Dari perspektif pemerintah, Menteri Dalam Negeri Tito Karnavian menekankan bahwa demonstrasi tetap dalam koridor hukum, meskipun disertai kekerasan. "Kami catat 228 aksi, mayoritas damai, tapi kerusuhan dimanfaatkan kelompok oportunis," katanya pada 8 September. Kapolri Jenderal Listyo Sigit Prabowo menjanjikan penyelidikan tuntas terhadap dalang kerusuhan, bekerja sama dengan Badan Intelijen Negara (BIN) dan TNI. "Polri berkomitmen menjaga stabilitas tanpa melanggar hak asasi manusia," tegasnya, meskipun kritik terhadap tindakan polisi terus bergulir.
Tuntutan demonstran juga mencakup isu lingkungan dan hak buruh. Sekar dari Greenpeace Indonesia, yang ikut dalam Aksi Kamisan ke-876 pada 4 September, menyatakan, "Vandalisme sejati adalah yang dilakukan pemerintah terhadap alam—deforestasi dan polusi yang merugikan rakyat kecil." Sementara itu, serikat buruh menuntut penghapusan outsourcing dan kenaikan upah 50 persen. Wakil Ketua Komisi XIII DPR Sugiat Santoso memuji strategi Presiden Prabowo yang menggelar pertemuan dengan tokoh masyarakat pada 30-31 Agustus untuk meredam gejolak. "Ini langkah bijak menjaga stabilitas politik," katanya.

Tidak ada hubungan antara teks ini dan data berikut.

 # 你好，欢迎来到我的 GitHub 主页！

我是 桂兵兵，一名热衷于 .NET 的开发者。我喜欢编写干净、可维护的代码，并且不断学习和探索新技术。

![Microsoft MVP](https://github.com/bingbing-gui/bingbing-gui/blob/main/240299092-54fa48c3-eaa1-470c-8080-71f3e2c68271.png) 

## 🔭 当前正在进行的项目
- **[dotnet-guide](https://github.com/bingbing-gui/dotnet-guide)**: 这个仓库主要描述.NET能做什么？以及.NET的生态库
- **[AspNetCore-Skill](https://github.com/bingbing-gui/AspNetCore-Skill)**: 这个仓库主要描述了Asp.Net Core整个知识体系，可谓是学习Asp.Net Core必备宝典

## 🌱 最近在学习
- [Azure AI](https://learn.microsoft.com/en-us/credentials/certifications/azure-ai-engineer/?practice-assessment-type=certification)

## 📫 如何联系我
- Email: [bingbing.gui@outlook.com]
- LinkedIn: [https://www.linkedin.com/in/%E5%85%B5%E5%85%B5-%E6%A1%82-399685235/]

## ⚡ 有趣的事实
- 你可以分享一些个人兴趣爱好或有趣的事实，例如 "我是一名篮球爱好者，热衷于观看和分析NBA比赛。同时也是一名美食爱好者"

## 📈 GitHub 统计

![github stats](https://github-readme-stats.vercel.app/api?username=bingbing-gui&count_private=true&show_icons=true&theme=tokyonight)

Respons pemerintah mencakup pemangkasan tunjangan DPR, seperti diumumkan pimpinan DPR, dan janji evaluasi kebijakan ekonomi. Menteri Keuangan Purbaya Yudhi Sadewa berpendapat bahwa tuntutan "17+8" hanya mewakili sebagian kecil masyarakat. "Ekonomi kita stabil; ini aspirasi kelompok yang belum merasakan manfaat perbaikan," ujarnya. Namun, Menteri Koordinator Hukum, HAM, Imigrasi, dan Pemasyarakatan Yusril Ihza Mahendra menegaskan pembebasan massal tahanan sebagai upaya memulihkan kepercayaan publik. "Kami prioritaskan hak asasi, meski hukum tetap ditegakkan," tambahnya.

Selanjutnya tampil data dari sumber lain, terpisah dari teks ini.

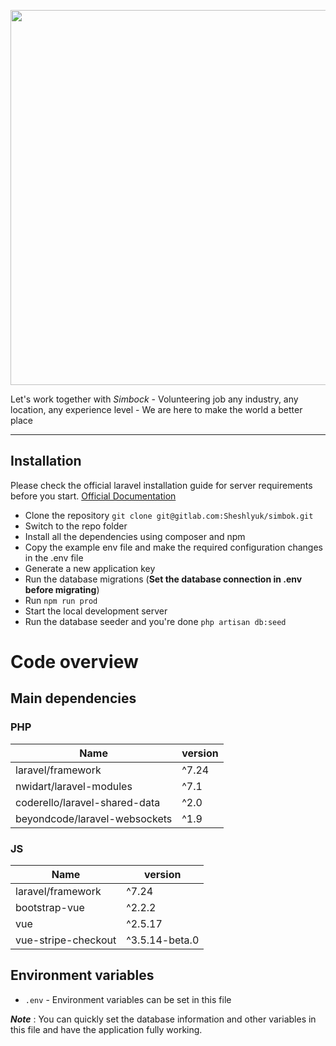 <p align="center">
    <img src="http://simbock.com/dist/img/logo.svg" width="600">
</p>


Let's work together with *Simboсk* - Volunteering job any industry, any location, any experience level - We are here to
make the world a better place

----------

## Installation

Please check the official laravel installation guide for server requirements before you start.
[Official Documentation](https://laravel.com/docs/master)

- Clone the repository `git clone git@gitlab.com:Sheshlyuk/simbok.git`
- Switch to the repo folder
- Install all the dependencies using composer and npm
- Copy the example env file and make the required configuration changes in the .env file
- Generate a new application key
- Run the database migrations (**Set the database connection in .env before migrating**)
- Run `npm run prod`
- Start the local development server
- Run the database seeder and you're done `php artisan db:seed`

# Code overview

## Main dependencies

### PHP

Name | version
--- | --- | 
laravel/framework | ^7.24
nwidart/laravel-modules | ^7.1
coderello/laravel-shared-data | ^2.0
beyondcode/laravel-websockets | ^1.9 |

### JS

Name | version
--- | --- | 
laravel/framework | ^7.24
bootstrap-vue | ^2.2.2
vue | ^2.5.17
vue-stripe-checkout | ^3.5.14-beta.0

## Environment variables

- `.env` - Environment variables can be set in this file

***Note*** : You can quickly set the database information and other variables in this file and have the application
fully working.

Dampak demonstrasi ini meluas. Ekonomi mengalami kerugian miliaran rupiah akibat penjarahan dan penutupan jalan, sementara citra Indonesia di mata internasional tercoreng. Pengamat seperti yang dikutip BBC menuduh polisi "melampaui batas" dalam penanganan, memicu tuntutan reformasi aparat. Presiden Prabowo sendiri menyatakan kondisi ekonomi tetap solid berkat kesadaran elite politik. "Kepentingan bangsa di atas segalanya," katanya dalam pidato pasca-pertemuan.

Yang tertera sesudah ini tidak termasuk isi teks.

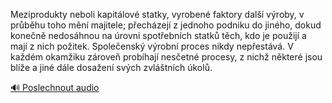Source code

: 
Meziprodukty neboli kapitálové statky, vyrobené faktory další výroby, v průběhu toho mění majitele; přecházejí z jednoho podniku do jiného, dokud konečně nedosáhnou na úrovni spotřebních statků těch, kdo je použijí a mají z nich požitek. Společenský výrobní proces nikdy nepřestává. V každém okamžiku zároveň probíhají nesčetné procesy, z nichž některé jsou blíže a jiné dále dosažení svých zvláštních úkolů.

[🔊 Poslechnout audio](/data/7-paragraphs/audio/chapter_90/para_004-Meziprodukty-neboli-kapitlov-statky-vyroben-fa.mp3)
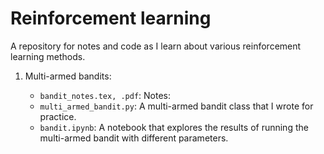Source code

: # Reinforcement learning 
  
A repository for notes and code as I learn about various reinforcement learning methods.    

1. Multi-armed bandits:

	- `bandit_notes.tex, .pdf`: Notes:  
	- `multi_armed_bandit.py`: A multi-armed bandit class that I wrote for practice. 
	- `bandit.ipynb`: A notebook that explores the results of running the multi-armed bandit with different parameters. 
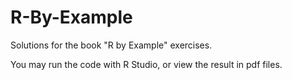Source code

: # R-By-Example

Solutions for the book "R by Example" exercises.

You may run the code with R Studio, or view the result in pdf files.
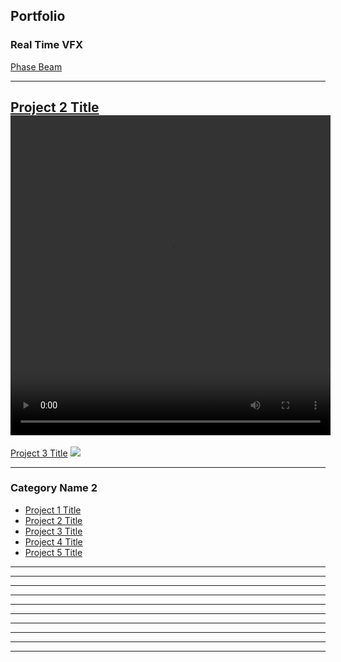 ## Portfolio

### Real Time VFX

[Phase Beam](/sample_page)


---
[Project 2 Title](/pdf/sample_presentation.pdf)
<video width="512" height="512" controls>
<source src="videos/PhaseBeam_zoom.mp4" type="video/mp4"/>
---
[Project 3 Title](http://example.com/)
<img src="images/dummy_thumbnail.jpg?raw=true"/>

---
### Category Name 2

  
- [Project 1 Title](http://example.com/)
- [Project 2 Title](http://example.com/)
- [Project 3 Title](http://example.com/)
- [Project 4 Title](http://example.com/)
- [Project 5 Title](http://example.com/)

---
---
---
---
---
---
---
---
---
---


<style>
p {
  background-image: url('corto.jpg');
}
</style>
<!-- Remove above link if you don't want to attibute -->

Secara keseluruhan, demonstrasi Agustus 2025 menjadi pengingat bagi demokrasi Indonesia: hak berekspresi harus diimbangi dengan tanggung jawab. Meski kerusuhan mereda, tuntutan rakyat menuntut perubahan struktural. Apakah ini babak baru reformasi, atau hanya jeda sementara sebelum ledakan berikutnya? Waktu akan menjawab, tapi satu hal pasti: suara rakyat tak lagi bisa diabaikan.